We reinvestigated the role of NMDA receptors in sensitization to amphetamine or morphine more directly by taking locomotor and stereotypy scores after each of several treatments with MK-801 and amphetamine or morphine.


Each male Long Evans rat was administered intraperitoneal injections of MK-801 (0.1 or 0.25 mg/kg) or saline followed 30 minutes later by amphetamine (0.75 mg/kg), morphine (1.25 mg/kg) or saline and placed immediately in a photocell chamber. Locomotion and stereotypy were measured simultaneously by photobeam breaks and direct observation, respectively. This procedure was repeated on days 1, 2, 3, 4, 5, 8, 11 and 27 for rats receiving amphetamine or saline as the second injection and on days 1-10, 13, 16 and 32 for rats receiving morphine or saline as their second injection (with no testing or treatment on intervening days).

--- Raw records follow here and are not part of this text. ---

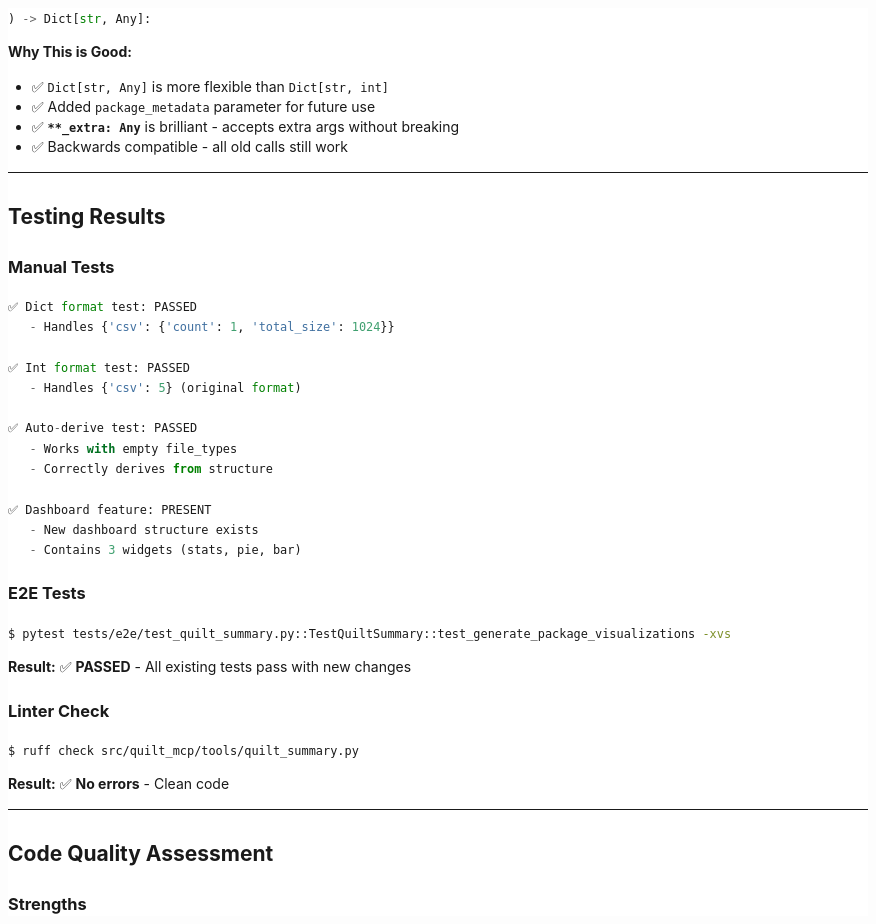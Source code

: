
 ```python
) -> Dict[str, Any]:
```

**Why This is Good:**
- ✅ `Dict[str, Any]` is more flexible than `Dict[str, int]`
- ✅ Added `package_metadata` parameter for future use
- ✅ **`**_extra: Any`** is brilliant - accepts extra args without breaking
- ✅ Backwards compatible - all old calls still work

---

## Testing Results

### Manual Tests

```python
✅ Dict format test: PASSED
   - Handles {'csv': {'count': 1, 'total_size': 1024}}

✅ Int format test: PASSED
   - Handles {'csv': 5} (original format)

✅ Auto-derive test: PASSED
   - Works with empty file_types
   - Correctly derives from structure

✅ Dashboard feature: PRESENT
   - New dashboard structure exists
   - Contains 3 widgets (stats, pie, bar)
```

### E2E Tests

```bash
$ pytest tests/e2e/test_quilt_summary.py::TestQuiltSummary::test_generate_package_visualizations -xvs
```

**Result:** ✅ **PASSED** - All existing tests pass with new changes

### Linter Check

```bash
$ ruff check src/quilt_mcp/tools/quilt_summary.py
```

**Result:** ✅ **No errors** - Clean code

---

## Code Quality Assessment

### Strengths
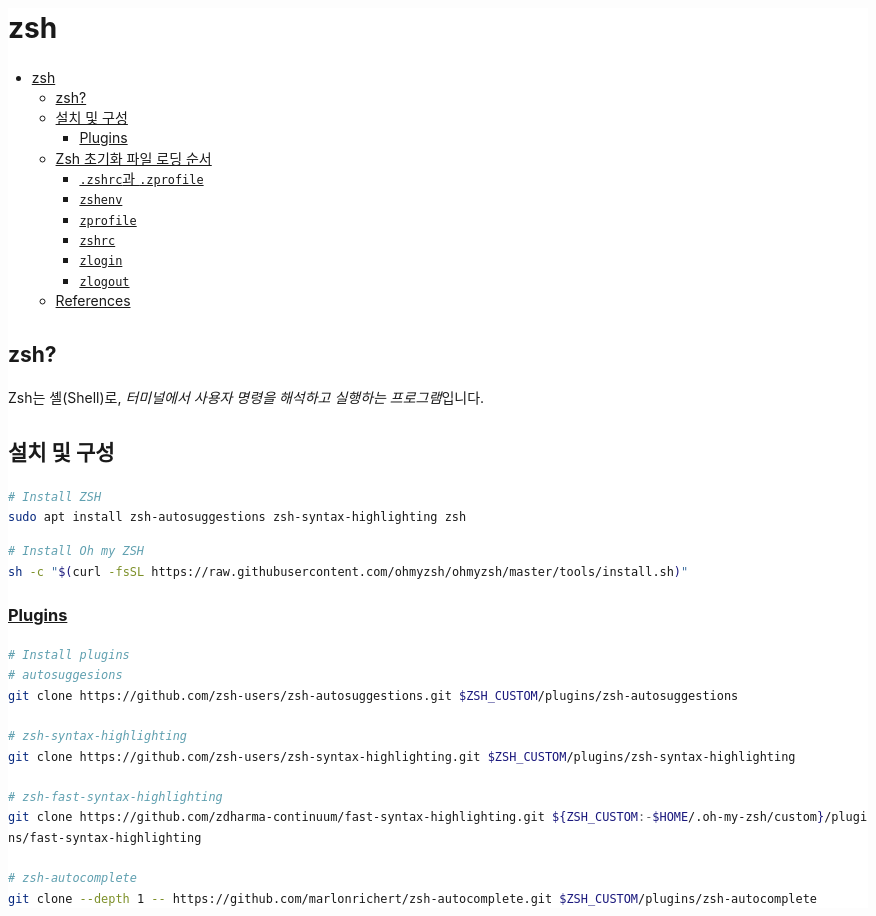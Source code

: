 # zsh

- [zsh](#zsh)
    - [zsh?](#zsh-1)
    - [설치 및 구성](#설치-및-구성)
        - [Plugins](#plugins)
    - [Zsh 초기화 파일 로딩 순서](#zsh-초기화-파일-로딩-순서)
        - [`.zshrc`과 `.zprofile`](#zshrc과-zprofile)
        - [`zshenv`](#zshenv)
        - [`zprofile`](#zprofile)
        - [`zshrc`](#zshrc)
        - [`zlogin`](#zlogin)
        - [`zlogout`](#zlogout)
    - [References](#references)

## zsh?

Zsh는 셸(Shell)로, *터미널에서 사용자 명령을 해석하고 실행하는 프로그램*입니다.

## 설치 및 구성

```bash
# Install ZSH
sudo apt install zsh-autosuggestions zsh-syntax-highlighting zsh
```

```bash
# Install Oh my ZSH
sh -c "$(curl -fsSL https://raw.githubusercontent.com/ohmyzsh/ohmyzsh/master/tools/install.sh)"
```

### [Plugins](https://github.com/ohmyzsh/ohmyzsh/wiki/Plugins)

```bash
# Install plugins
# autosuggesions
git clone https://github.com/zsh-users/zsh-autosuggestions.git $ZSH_CUSTOM/plugins/zsh-autosuggestions

# zsh-syntax-highlighting
git clone https://github.com/zsh-users/zsh-syntax-highlighting.git $ZSH_CUSTOM/plugins/zsh-syntax-highlighting

# zsh-fast-syntax-highlighting
git clone https://github.com/zdharma-continuum/fast-syntax-highlighting.git ${ZSH_CUSTOM:-$HOME/.oh-my-zsh/custom}/plugins/fast-syntax-highlighting

# zsh-autocomplete
git clone --depth 1 -- https://github.com/marlonrichert/zsh-autocomplete.git $ZSH_CUSTOM/plugins/zsh-autocomplete
```
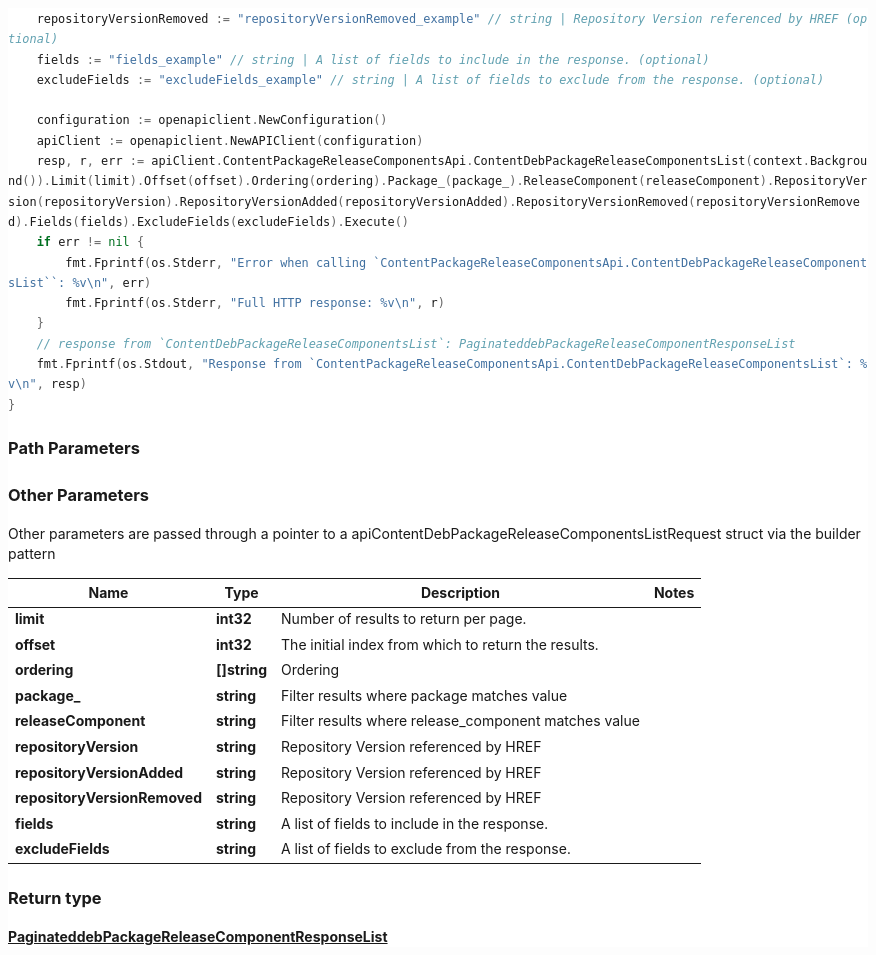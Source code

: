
 ```go
    repositoryVersionRemoved := "repositoryVersionRemoved_example" // string | Repository Version referenced by HREF (optional)
    fields := "fields_example" // string | A list of fields to include in the response. (optional)
    excludeFields := "excludeFields_example" // string | A list of fields to exclude from the response. (optional)

    configuration := openapiclient.NewConfiguration()
    apiClient := openapiclient.NewAPIClient(configuration)
    resp, r, err := apiClient.ContentPackageReleaseComponentsApi.ContentDebPackageReleaseComponentsList(context.Background()).Limit(limit).Offset(offset).Ordering(ordering).Package_(package_).ReleaseComponent(releaseComponent).RepositoryVersion(repositoryVersion).RepositoryVersionAdded(repositoryVersionAdded).RepositoryVersionRemoved(repositoryVersionRemoved).Fields(fields).ExcludeFields(excludeFields).Execute()
    if err != nil {
        fmt.Fprintf(os.Stderr, "Error when calling `ContentPackageReleaseComponentsApi.ContentDebPackageReleaseComponentsList``: %v\n", err)
        fmt.Fprintf(os.Stderr, "Full HTTP response: %v\n", r)
    }
    // response from `ContentDebPackageReleaseComponentsList`: PaginateddebPackageReleaseComponentResponseList
    fmt.Fprintf(os.Stdout, "Response from `ContentPackageReleaseComponentsApi.ContentDebPackageReleaseComponentsList`: %v\n", resp)
}
```

### Path Parameters



### Other Parameters

Other parameters are passed through a pointer to a apiContentDebPackageReleaseComponentsListRequest struct via the builder pattern


Name | Type | Description  | Notes
------------- | ------------- | ------------- | -------------
 **limit** | **int32** | Number of results to return per page. | 
 **offset** | **int32** | The initial index from which to return the results. | 
 **ordering** | **[]string** | Ordering | 
 **package_** | **string** | Filter results where package matches value | 
 **releaseComponent** | **string** | Filter results where release_component matches value | 
 **repositoryVersion** | **string** | Repository Version referenced by HREF | 
 **repositoryVersionAdded** | **string** | Repository Version referenced by HREF | 
 **repositoryVersionRemoved** | **string** | Repository Version referenced by HREF | 
 **fields** | **string** | A list of fields to include in the response. | 
 **excludeFields** | **string** | A list of fields to exclude from the response. | 

### Return type

[**PaginateddebPackageReleaseComponentResponseList**](PaginateddebPackageReleaseComponentResponseList.md)
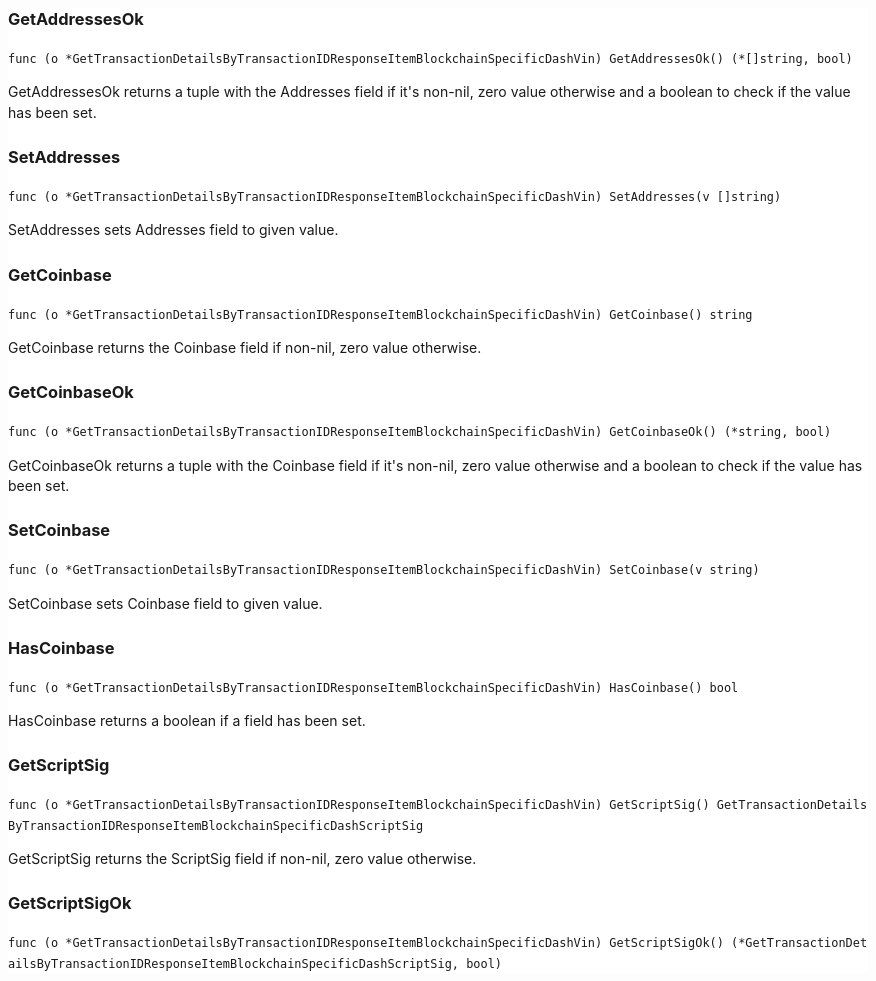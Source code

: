 ### GetAddressesOk

`func (o *GetTransactionDetailsByTransactionIDResponseItemBlockchainSpecificDashVin) GetAddressesOk() (*[]string, bool)`

GetAddressesOk returns a tuple with the Addresses field if it's non-nil, zero value otherwise
and a boolean to check if the value has been set.

### SetAddresses

`func (o *GetTransactionDetailsByTransactionIDResponseItemBlockchainSpecificDashVin) SetAddresses(v []string)`

SetAddresses sets Addresses field to given value.


### GetCoinbase

`func (o *GetTransactionDetailsByTransactionIDResponseItemBlockchainSpecificDashVin) GetCoinbase() string`

GetCoinbase returns the Coinbase field if non-nil, zero value otherwise.

### GetCoinbaseOk

`func (o *GetTransactionDetailsByTransactionIDResponseItemBlockchainSpecificDashVin) GetCoinbaseOk() (*string, bool)`

GetCoinbaseOk returns a tuple with the Coinbase field if it's non-nil, zero value otherwise
and a boolean to check if the value has been set.

### SetCoinbase

`func (o *GetTransactionDetailsByTransactionIDResponseItemBlockchainSpecificDashVin) SetCoinbase(v string)`

SetCoinbase sets Coinbase field to given value.

### HasCoinbase

`func (o *GetTransactionDetailsByTransactionIDResponseItemBlockchainSpecificDashVin) HasCoinbase() bool`

HasCoinbase returns a boolean if a field has been set.

### GetScriptSig

`func (o *GetTransactionDetailsByTransactionIDResponseItemBlockchainSpecificDashVin) GetScriptSig() GetTransactionDetailsByTransactionIDResponseItemBlockchainSpecificDashScriptSig`

GetScriptSig returns the ScriptSig field if non-nil, zero value otherwise.

### GetScriptSigOk

`func (o *GetTransactionDetailsByTransactionIDResponseItemBlockchainSpecificDashVin) GetScriptSigOk() (*GetTransactionDetailsByTransactionIDResponseItemBlockchainSpecificDashScriptSig, bool)`
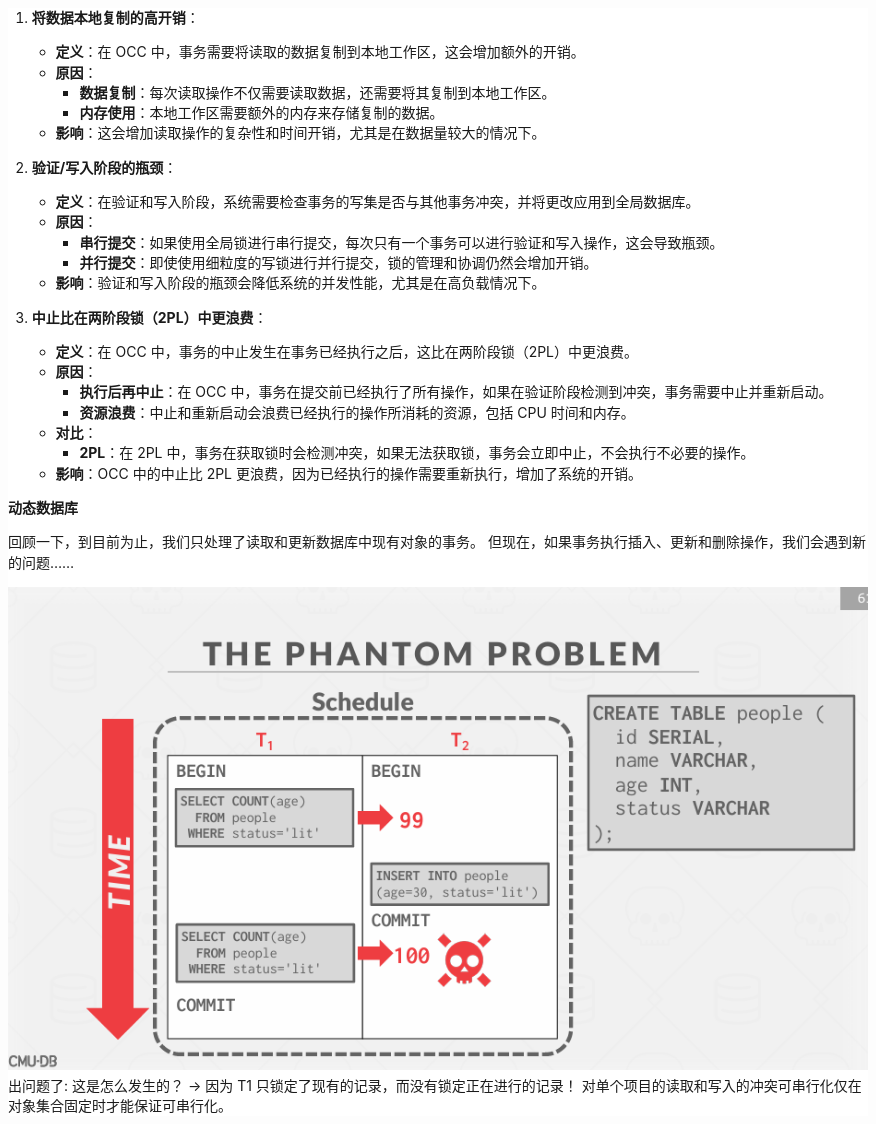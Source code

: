 1. **将数据本地复制的高开销**：
   - **定义**：在 OCC 中，事务需要将读取的数据复制到本地工作区，这会增加额外的开销。
   - **原因**：
     - **数据复制**：每次读取操作不仅需要读取数据，还需要将其复制到本地工作区。
     - **内存使用**：本地工作区需要额外的内存来存储复制的数据。
   - **影响**：这会增加读取操作的复杂性和时间开销，尤其是在数据量较大的情况下。

2. **验证/写入阶段的瓶颈**：
   - **定义**：在验证和写入阶段，系统需要检查事务的写集是否与其他事务冲突，并将更改应用到全局数据库。
   - **原因**：
     - **串行提交**：如果使用全局锁进行串行提交，每次只有一个事务可以进行验证和写入操作，这会导致瓶颈。
     - **并行提交**：即使使用细粒度的写锁进行并行提交，锁的管理和协调仍然会增加开销。
   - **影响**：验证和写入阶段的瓶颈会降低系统的并发性能，尤其是在高负载情况下。

3. **中止比在两阶段锁（2PL）中更浪费**：
   - **定义**：在 OCC 中，事务的中止发生在事务已经执行之后，这比在两阶段锁（2PL）中更浪费。
   - **原因**：
     - **执行后再中止**：在 OCC 中，事务在提交前已经执行了所有操作，如果在验证阶段检测到冲突，事务需要中止并重新启动。
     - **资源浪费**：中止和重新启动会浪费已经执行的操作所消耗的资源，包括 CPU 时间和内存。
   - **对比**：
     - **2PL**：在 2PL 中，事务在获取锁时会检测冲突，如果无法获取锁，事务会立即中止，不会执行不必要的操作。
   - **影响**：OCC 中的中止比 2PL 更浪费，因为已经执行的操作需要重新执行，增加了系统的开销。


**动态数据库**

回顾一下，到目前为止，我们只处理了读取和更新数据库中现有对象的事务。
但现在，如果事务执行插入、更新和删除操作，我们会遇到新的问题……

![](./图片/17_multiversioning_1.png)
出问题了:
这是怎么发生的？
→ 因为 T1 只锁定了现有的记录，而没有锁定正在进行的记录！
对单个项目的读取和写入的冲突可串行化仅在对象集合固定时才能保证可串行化。
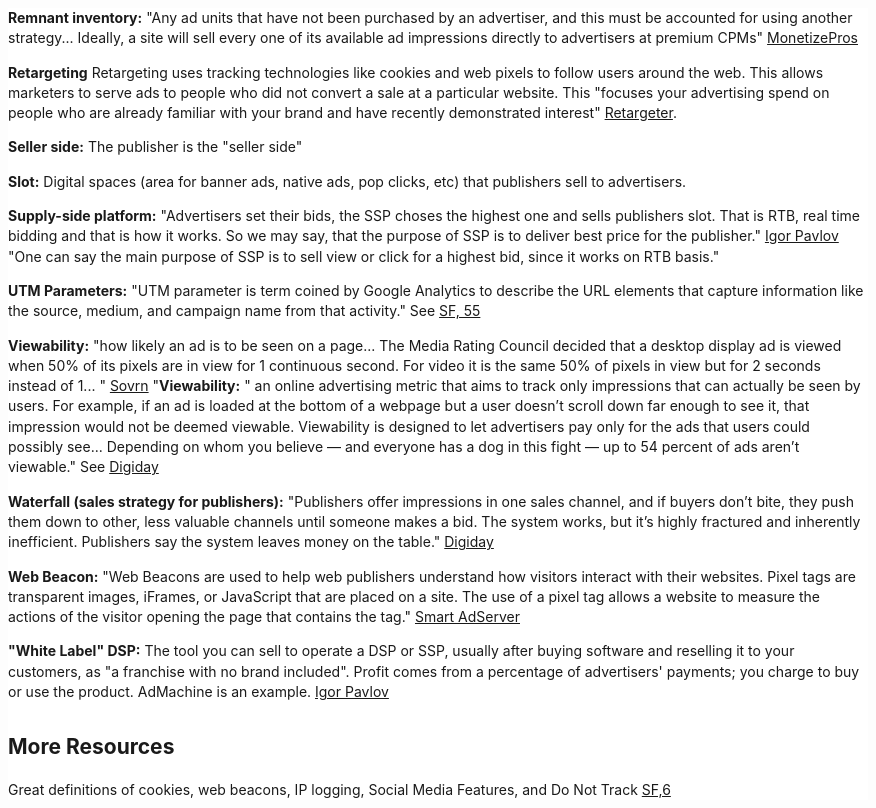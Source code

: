 **Remnant inventory:** "Any ad units that have not been purchased by an advertiser, and this must be accounted for using another strategy... Ideally, a site will sell every one of its available ad impressions directly to advertisers at premium CPMs" [MonetizePros](https://monetizepros.com/encyclopedia/remnant)

**Retargeting** Retargeting uses tracking technologies like cookies and web pixels to follow users around the web. This allows marketers to serve ads to people who did not convert a sale at a particular website. This "focuses your advertising spend on people who are already familiar with your brand and have recently demonstrated interest" [Retargeter](https://retargeter.com/what-is-retargeting-and-how-does-it-work).

**Seller side:** The publisher is the "seller side"

**Slot:** Digital spaces (area for banner ads, native ads, pop clicks, etc) that publishers sell to advertisers.

**Supply-side platform:** "Advertisers set their bids, the SSP choses the highest one and sells publishers slot. That is RTB, real time bidding and that is how it works. So we may say, that the purpose of SSP is to deliver best price for the publisher." [Igor Pavlov](https://medium.com/admachine/is-dsp-better-than-ssp-9118238f3afd) "One can say the main purpose of SSP is to sell view or click for a highest bid, since it works on RTB basis."

**UTM Parameters:** "UTM parameter is term coined by Google Analytics to describe the URL elements that capture information like the source, medium, and campaign name from that activity."  See [SF, 55](https://konsole.zendesk.com/hc/en-us/articles/115002018607-UTM-Parameters-FAQ)

**Viewability:** "how likely an ad is to be seen on a page... The Media Rating Council decided that a desktop display ad is viewed when 50% of its pixels are in view for 1 continuous second. For video it is the same 50% of pixels in view but for 2 seconds instead of 1... " [Sovrn](https://www.sovrn.com/blog/intro-viewability) "**Viewability:** " an online advertising metric that aims to track only impressions that can actually be seen by users. For example, if an ad is loaded at the bottom of a webpage but a user doesn’t scroll down far enough to see it, that impression would not be deemed viewable. Viewability is designed to let advertisers pay only for the ads that users could possibly see... Depending on whom you believe — and everyone has a dog in this fight — up to 54 percent of ads aren’t viewable." See [Digiday](https://digiday.com/media/wtf-viewability) 

**Waterfall (sales strategy for publishers):** "Publishers offer impressions in one sales channel, and if buyers don’t bite, they push them down to other, less valuable channels until someone makes a bid. The system works, but it’s highly fractured and inherently inefficient. Publishers say the system leaves money on the table." [Digiday](https://digiday.com/media/wtf-header-bidding)

**Web Beacon:** "Web Beacons are used to help web publishers understand how visitors interact with their websites. Pixel tags are transparent images, iFrames, or JavaScript that are placed on a site. The use of a pixel tag allows a website to measure the actions of the visitor opening the page that contains the tag." [Smart AdServer](http://smartadserver.com/company/privacy-policy)

**"White Label" DSP:** The tool you can sell to operate a DSP or SSP, usually after buying software and reselling it to your customers, as "a franchise with no brand included".  Profit comes from a percentage of advertisers' payments; you charge to buy or use the product. AdMachine is an example. [Igor Pavlov](https://medium.com/admachine/what-is-white-label-dsp-demand-side-platform-de601f106771)


## More Resources

Great definitions of cookies, web beacons, IP logging, Social Media Features, and Do Not Track [SF,6](https://www.salesforce.com/company/privacy/full_privacy.jsp)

The animals treated in the amphetamine condition and animals treated in the morphine condition all showed progressively greater locomotion and stereotypy over the first 5 (amphetamine) or 10 (morphine) test days; the sensitized response was seen regardless of whether the animals were pretreated with saline or with MK-801. Thus MK-801 failed to block the development of psychomotor sensitization seen with these treatment regimens. When, following initial sensitization, amphetamine or morphine was given in the absence of MK-801 (days 8 and 13 for amphetamine and morphine rats, respectively), there was no expression of the sensitized response; the sensitized response of animals previously treated in the MK-801 drug state was expressed only when the animal was tested in the MK-801 drug state. The sensitized response was still expressed, in animals tested in the appropriate drug condition, after a 2-week period in which no drugs were given, confirming that the changes underlying this form of sensitization were long-lasting and thus probably a consequence of some form of synaptic plasticity.


Our data provide evidence that behavioral sensitization to amphetamine and to morphine can occur despite the presence of NMDA receptor blockade. These and previous findings suggest that the failure of expression of sensitization seen when MK-801 is withdrawn from a given psychomotor stimulant treatment regimen reflects, at least in part, the dependency of sensitization on the various conditions of training rather than dependency on some essential function of NMDA receptor activation.